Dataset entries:
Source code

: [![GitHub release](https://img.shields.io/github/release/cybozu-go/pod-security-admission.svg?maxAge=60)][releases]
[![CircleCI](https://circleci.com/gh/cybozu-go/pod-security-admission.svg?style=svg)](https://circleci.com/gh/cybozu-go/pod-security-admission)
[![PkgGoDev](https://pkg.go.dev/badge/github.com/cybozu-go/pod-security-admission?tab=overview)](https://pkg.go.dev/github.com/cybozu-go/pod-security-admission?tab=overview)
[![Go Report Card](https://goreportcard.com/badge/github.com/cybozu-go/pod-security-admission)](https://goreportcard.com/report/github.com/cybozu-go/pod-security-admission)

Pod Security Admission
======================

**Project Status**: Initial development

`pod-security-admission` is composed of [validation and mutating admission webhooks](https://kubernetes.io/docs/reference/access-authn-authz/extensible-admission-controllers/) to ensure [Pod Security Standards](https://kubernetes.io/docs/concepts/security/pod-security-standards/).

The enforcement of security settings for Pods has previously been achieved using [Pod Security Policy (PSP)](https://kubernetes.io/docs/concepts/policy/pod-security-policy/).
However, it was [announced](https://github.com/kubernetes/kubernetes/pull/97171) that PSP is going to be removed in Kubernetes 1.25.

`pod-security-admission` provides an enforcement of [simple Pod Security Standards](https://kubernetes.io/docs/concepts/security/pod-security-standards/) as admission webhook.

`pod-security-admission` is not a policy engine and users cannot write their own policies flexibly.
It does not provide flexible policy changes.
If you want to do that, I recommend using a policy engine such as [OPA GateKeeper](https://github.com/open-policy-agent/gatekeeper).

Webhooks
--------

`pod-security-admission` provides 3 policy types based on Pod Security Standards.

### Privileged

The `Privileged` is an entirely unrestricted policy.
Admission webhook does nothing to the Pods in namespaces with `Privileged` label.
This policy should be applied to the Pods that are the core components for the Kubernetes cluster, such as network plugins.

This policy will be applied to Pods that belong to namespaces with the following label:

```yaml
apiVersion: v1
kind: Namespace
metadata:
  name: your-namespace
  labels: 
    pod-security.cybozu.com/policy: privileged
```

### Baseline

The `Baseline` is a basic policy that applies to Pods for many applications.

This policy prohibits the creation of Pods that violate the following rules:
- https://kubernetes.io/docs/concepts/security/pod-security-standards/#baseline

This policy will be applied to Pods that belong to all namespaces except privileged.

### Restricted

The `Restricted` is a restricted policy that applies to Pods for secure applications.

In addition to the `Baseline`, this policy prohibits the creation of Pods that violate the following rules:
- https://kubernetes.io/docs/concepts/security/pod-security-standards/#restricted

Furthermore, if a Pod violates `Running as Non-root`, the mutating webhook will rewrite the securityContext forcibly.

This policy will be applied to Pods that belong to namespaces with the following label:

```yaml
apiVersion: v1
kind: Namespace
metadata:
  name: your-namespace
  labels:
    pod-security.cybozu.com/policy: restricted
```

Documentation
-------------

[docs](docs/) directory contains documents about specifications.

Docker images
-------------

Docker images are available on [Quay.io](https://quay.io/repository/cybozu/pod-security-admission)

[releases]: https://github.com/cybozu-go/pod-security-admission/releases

▸ TASK GOAL
Gather up the lines containing the word "such" from these records and copy them.

▸ SOLUTION TO THIS PROBLEM
If you want to do that, I recommend using a policy engine such as [OPA GateKeeper](https://github.com/open-policy-agent/gatekeeper).
This policy should be applied to the Pods that are the core components for the Kubernetes cluster, such as network plugins.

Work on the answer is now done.